Intéressés également par les aspects idéologiques des politiques, Alesina et Glaeser considèrent que ces dissimilitudes géographiques, institutionnelles et démographiques ont permis le maintien de la droite aux Etats-Unis et les progrès de la gauche en Europe. Sans prise de position, ils considèrent que chaque camp à quelque chose à apprendre de l’autre (l’affirmer ne mange pas de pain).
Selon nos deux experts, la France se distingue tout de même par une trop grande protection octroyée aux inclus (les fonctionnaires notamment). Appelant à un ciblage accru sur les « vrais » pauvres, ils assènent que la protection sociale ne doit plus reposer sur les compromis keynésiens. Elle devrait, simplement, passer par une diminution des dépenses publiques, ceci afin de libérer les énergies et de soutenir la croissance, ce qui, en retour, ferait diminuer le nombre de pauvres.
Cette argumentation, qui sera dite « libérale », est portée avec vigueur. La découvrir c’est prendre conscience de la divergence des regards sur ce qui fonde, oriente et peut-être compromet l’intégration sociale dans des contextes à bien des titres distants. On ne pourra que prendre connaissance avec intérêt de ce regard désenchanté sur les modèles sociaux européens, sur l’ampleur des dissemblances idéologiques entre les États-Unis et l’Europe, et sur l’animosité qui peut orienter les discussions transatlantiques[2].
Il y a beaucoup à discuter dans cet ouvrage qui évoque la place de la Cour Suprême américaine comme « obstacle majeur à des politiques progressistes », qui considère que les croyances erronées sont « façonnées » par de l’« endoctrinement » ou bien encore qui signale des erreurs d’appréciation de Tocqueville sur la mobilité sociale en Amérique. Il n’en constitue pas moins un apport notable, montrant très clairement les profondes racines culturelles et institutionnelles qui distinguent Américains et Européens dans leurs approches de la pauvreté, et plus généralement de la société.
L’implication du raisonnement de Alesina et de Glaeser est qu’une Europe où l’hétérogénéité progresse, est aussi une Europe où l’Etat-providence est plus vivement critiqué et attaqué. Les succès politiques des mouvements populistes et nationalistes l’illustrent. Il y a là un immense enjeu pour une Union Européenne qui s’élargit et qui devient donc de plus en plus étendue et composite[3].
—————- FIN DE l’ENCADRE —————-
[1]. L’ouvrage a été traduit sous le titre Combattre les inégalités et la pauvreté.
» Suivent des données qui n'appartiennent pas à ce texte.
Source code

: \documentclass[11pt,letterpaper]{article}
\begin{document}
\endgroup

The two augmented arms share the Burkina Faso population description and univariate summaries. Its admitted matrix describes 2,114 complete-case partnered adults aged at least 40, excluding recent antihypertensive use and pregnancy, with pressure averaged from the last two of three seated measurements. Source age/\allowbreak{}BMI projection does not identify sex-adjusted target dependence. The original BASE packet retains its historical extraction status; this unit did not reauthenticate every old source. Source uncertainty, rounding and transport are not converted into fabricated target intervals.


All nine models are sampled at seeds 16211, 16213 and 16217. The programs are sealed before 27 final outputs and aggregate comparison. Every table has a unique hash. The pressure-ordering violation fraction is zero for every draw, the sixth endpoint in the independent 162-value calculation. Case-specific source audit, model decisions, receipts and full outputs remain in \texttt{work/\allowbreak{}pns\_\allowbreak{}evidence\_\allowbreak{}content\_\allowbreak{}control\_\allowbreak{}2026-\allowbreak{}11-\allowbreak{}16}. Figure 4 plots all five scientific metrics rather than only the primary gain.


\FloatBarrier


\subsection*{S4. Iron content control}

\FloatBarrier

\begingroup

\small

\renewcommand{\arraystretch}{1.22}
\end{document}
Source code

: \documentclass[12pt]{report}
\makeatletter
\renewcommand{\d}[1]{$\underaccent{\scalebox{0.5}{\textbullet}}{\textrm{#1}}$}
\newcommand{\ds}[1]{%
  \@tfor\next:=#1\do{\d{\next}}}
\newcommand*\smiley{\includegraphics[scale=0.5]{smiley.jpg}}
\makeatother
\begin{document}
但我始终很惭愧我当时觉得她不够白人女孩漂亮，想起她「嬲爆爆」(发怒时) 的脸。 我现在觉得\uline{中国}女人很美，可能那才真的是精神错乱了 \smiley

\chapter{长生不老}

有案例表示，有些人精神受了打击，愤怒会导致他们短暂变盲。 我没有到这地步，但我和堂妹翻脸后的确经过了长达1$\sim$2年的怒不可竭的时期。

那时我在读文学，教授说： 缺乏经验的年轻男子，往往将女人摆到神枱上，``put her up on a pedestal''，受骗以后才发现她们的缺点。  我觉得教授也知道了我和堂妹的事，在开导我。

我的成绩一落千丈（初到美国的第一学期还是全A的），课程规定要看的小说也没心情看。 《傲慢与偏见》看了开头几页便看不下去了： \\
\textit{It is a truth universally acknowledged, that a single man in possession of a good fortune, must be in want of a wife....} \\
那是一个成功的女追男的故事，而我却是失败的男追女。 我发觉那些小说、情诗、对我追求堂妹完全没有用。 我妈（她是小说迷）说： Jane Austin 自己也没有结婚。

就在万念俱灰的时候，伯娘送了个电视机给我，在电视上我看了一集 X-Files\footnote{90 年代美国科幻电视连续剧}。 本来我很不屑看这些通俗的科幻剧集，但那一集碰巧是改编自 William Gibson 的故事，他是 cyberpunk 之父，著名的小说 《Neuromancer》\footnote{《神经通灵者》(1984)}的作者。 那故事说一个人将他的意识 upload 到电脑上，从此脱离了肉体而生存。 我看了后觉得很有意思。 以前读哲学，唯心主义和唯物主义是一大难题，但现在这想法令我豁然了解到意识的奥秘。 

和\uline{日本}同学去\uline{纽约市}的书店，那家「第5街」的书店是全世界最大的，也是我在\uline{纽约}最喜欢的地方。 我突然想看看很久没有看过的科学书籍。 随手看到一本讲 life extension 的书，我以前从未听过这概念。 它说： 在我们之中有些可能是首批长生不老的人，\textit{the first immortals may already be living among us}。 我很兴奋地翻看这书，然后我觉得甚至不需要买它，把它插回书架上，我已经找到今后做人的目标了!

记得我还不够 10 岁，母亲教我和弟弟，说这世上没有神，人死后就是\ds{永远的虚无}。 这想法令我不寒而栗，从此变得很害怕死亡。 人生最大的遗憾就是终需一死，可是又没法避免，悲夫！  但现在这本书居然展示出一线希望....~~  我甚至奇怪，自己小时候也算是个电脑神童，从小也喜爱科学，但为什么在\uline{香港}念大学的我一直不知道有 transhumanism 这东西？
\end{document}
Les Etats-Unis face à l’Europe, Paris, Flammarion, 2006.
[2]. Relevons que le secrétaire général de l’OCDE, sans les accents excessifs de Alesina et Glaeser, va globalement dans leur sens. Sans réforme de son marché du travail et de son appareil productif, l’Europe serait « en danger ». « L’Europe a les cartes en main pour réduire l’écart, mais si elle ne le fait pas, ce sera à ses risques et périls », a mis en garde Angel Gurria dans les colonnes du Financial Times (24 mars 2008).
[3]. En refort de la thèse d’Alesina et Glaeser vient l’article aux conclusions tonitruantes de Robert Putnam, « E Pluribus Unum Diversity and Community in the 21st Century », Scandinavian Political Studies, vol. 30, n° 2°, 2007, pp. 137-174. Le spécialiste du capital social, citant d’ailleurs les travaux de Alesina et Glaeser, y fait état de constats accablants sur les méfaits de la diversité et de l’immigration pour la cohésion sociale, au moins à court terme.